Data extracted from a collection

[Start of Attachment]

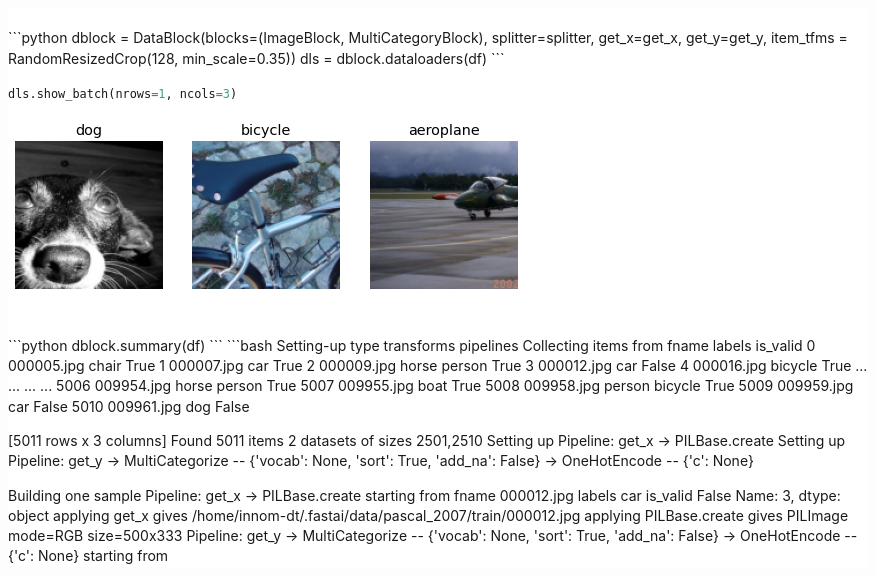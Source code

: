 <br>
```python
dblock = DataBlock(blocks=(ImageBlock, MultiCategoryBlock),
                   splitter=splitter,
                   get_x=get_x, 
                   get_y=get_y,
                   item_tfms = RandomResizedCrop(128, min_scale=0.35))
dls = dblock.dataloaders(df)
```

<br>

```python
dls.show_batch(nrows=1, ncols=3)
```
![png](../images/notes-fastai-book/chapter-6/output_35_0.png)

<br>
```python
dblock.summary(df)
```
```bash
Setting-up type transforms pipelines
Collecting items from            fname          labels  is_valid
0     000005.jpg           chair      True
1     000007.jpg             car      True
2     000009.jpg    horse person      True
3     000012.jpg             car     False
4     000016.jpg         bicycle      True
...          ...             ...       ...
5006  009954.jpg    horse person      True
5007  009955.jpg            boat      True
5008  009958.jpg  person bicycle      True
5009  009959.jpg             car     False
5010  009961.jpg             dog     False

[5011 rows x 3 columns]
Found 5011 items
2 datasets of sizes 2501,2510
Setting up Pipeline: get_x -> PILBase.create
Setting up Pipeline: get_y -> MultiCategorize -- {'vocab': None, 'sort': True, 'add_na': False} -> OneHotEncode -- {'c': None}

Building one sample
  Pipeline: get_x -> PILBase.create
    starting from
      fname       000012.jpg
labels             car
is_valid         False
Name: 3, dtype: object
    applying get_x gives
      /home/innom-dt/.fastai/data/pascal_2007/train/000012.jpg
    applying PILBase.create gives
      PILImage mode=RGB size=500x333
  Pipeline: get_y -> MultiCategorize -- {'vocab': None, 'sort': True, 'add_na': False} -> OneHotEncode -- {'c': None}
    starting from
```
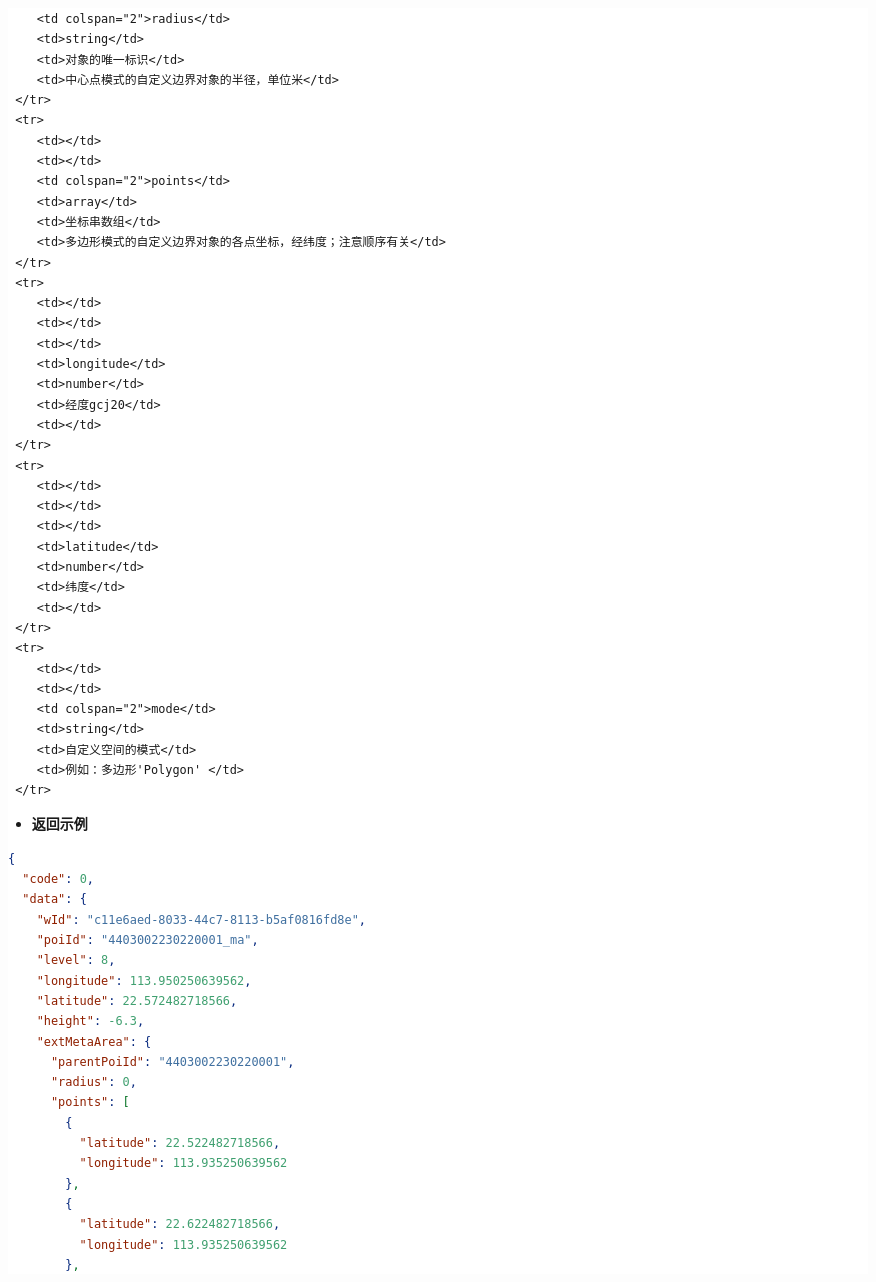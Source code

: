         <td colspan="2">radius</td>
        <td>string</td>
        <td>对象的唯一标识</td>
        <td>中心点模式的自定义边界对象的半径，单位米</td>
     </tr>
     <tr>
        <td></td>
        <td></td>
        <td colspan="2">points</td>
        <td>array</td>
        <td>坐标串数组</td>
        <td>多边形模式的自定义边界对象的各点坐标，经纬度；注意顺序有关</td>
     </tr>
     <tr>
        <td></td>
        <td></td>
        <td></td>
        <td>longitude</td>
        <td>number</td>
        <td>经度gcj20</td>
        <td></td>
     </tr>
     <tr>
        <td></td>
        <td></td>
        <td></td>
        <td>latitude</td>
        <td>number</td>
        <td>纬度</td>
        <td></td>
     </tr>
     <tr>
        <td></td>
        <td></td>
        <td colspan="2">mode</td>
        <td>string</td>
        <td>自定义空间的模式</td>
        <td>例如：多边形'Polygon' </td>
     </tr>
  </table>

-   **返回示例**

```json
{
  "code": 0,
  "data": {
    ​"wId": "c11e6aed-8033-44c7-8113-b5af0816fd8e",
    ​"poiId": "4403002230220001_ma",
    ​"level": 8,
    ​"longitude": 113.950250639562,
    ​"latitude": 22.572482718566,
    ​"height": -6.3,
    ​"extMetaArea": {
      ​"parentPoiId": "4403002230220001",
      ​"radius": 0,
      ​"points": [
        ​{
          ​"latitude": 22.522482718566,
          ​"longitude": 113.935250639562​
        },
        ​{
          ​"latitude": 22.622482718566,
          ​"longitude": 113.935250639562​
        },
```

[End of Attachment]

◆ **TASK INSTRUCTIONS**
What is needed is an exact copy of the data, with the pictures removed.

◆ **WRITTEN RESPONSE**
Source code

: <br>
```python
dblock = DataBlock(blocks=(ImageBlock, MultiCategoryBlock),
                   splitter=splitter,
                   get_x=get_x, 
                   get_y=get_y,
                   item_tfms = RandomResizedCrop(128, min_scale=0.35))
dls = dblock.dataloaders(df)
```

<br>

```python
dls.show_batch(nrows=1, ncols=3)
```
![png](../images/notes-fastai-book/chapter-6/output_35_0.png)

<br>
```python
dblock.summary(df)
```
```bash
Setting-up type transforms pipelines
Collecting items from            fname          labels  is_valid
0     000005.jpg           chair      True
1     000007.jpg             car      True
2     000009.jpg    horse person      True
3     000012.jpg             car     False
4     000016.jpg         bicycle      True
...          ...             ...       ...
5006  009954.jpg    horse person      True
5007  009955.jpg            boat      True
5008  009958.jpg  person bicycle      True
5009  009959.jpg             car     False
5010  009961.jpg             dog     False

[5011 rows x 3 columns]
Found 5011 items
2 datasets of sizes 2501,2510
Setting up Pipeline: get_x -> PILBase.create
Setting up Pipeline: get_y -> MultiCategorize -- {'vocab': None, 'sort': True, 'add_na': False} -> OneHotEncode -- {'c': None}

Building one sample
  Pipeline: get_x -> PILBase.create
    starting from
      fname       000012.jpg
labels             car
is_valid         False
Name: 3, dtype: object
    applying get_x gives
      /home/innom-dt/.fastai/data/pascal_2007/train/000012.jpg
    applying PILBase.create gives
      PILImage mode=RGB size=500x333
  Pipeline: get_y -> MultiCategorize -- {'vocab': None, 'sort': True, 'add_na': False} -> OneHotEncode -- {'c': None}
    starting from
```
Source code

:         <td colspan="2">radius</td>
        <td>string</td>
        <td>对象的唯一标识</td>
        <td>中心点模式的自定义边界对象的半径，单位米</td>
     </tr>
     <tr>
        <td></td>
        <td></td>
        <td colspan="2">points</td>
        <td>array</td>
        <td>坐标串数组</td>
        <td>多边形模式的自定义边界对象的各点坐标，经纬度；注意顺序有关</td>
     </tr>
     <tr>
        <td></td>
        <td></td>
        <td></td>
        <td>longitude</td>
        <td>number</td>
        <td>经度gcj20</td>
        <td></td>
     </tr>
     <tr>
        <td></td>
        <td></td>
        <td></td>
        <td>latitude</td>
        <td>number</td>
        <td>纬度</td>
        <td></td>
     </tr>
     <tr>
        <td></td>
        <td></td>
        <td colspan="2">mode</td>
        <td>string</td>
        <td>自定义空间的模式</td>
        <td>例如：多边形'Polygon' </td>
     </tr>
  </table>

-   **返回示例**

```json
{
  "code": 0,
  "data": {
    ​"wId": "c11e6aed-8033-44c7-8113-b5af0816fd8e",
    ​"poiId": "4403002230220001_ma",
    ​"level": 8,
    ​"longitude": 113.950250639562,
    ​"latitude": 22.572482718566,
    ​"height": -6.3,
    ​"extMetaArea": {
      ​"parentPoiId": "4403002230220001",
      ​"radius": 0,
      ​"points": [
        ​{
          ​"latitude": 22.522482718566,
          ​"longitude": 113.935250639562​
        },
        ​{
          ​"latitude": 22.622482718566,
          ​"longitude": 113.935250639562​
        },
```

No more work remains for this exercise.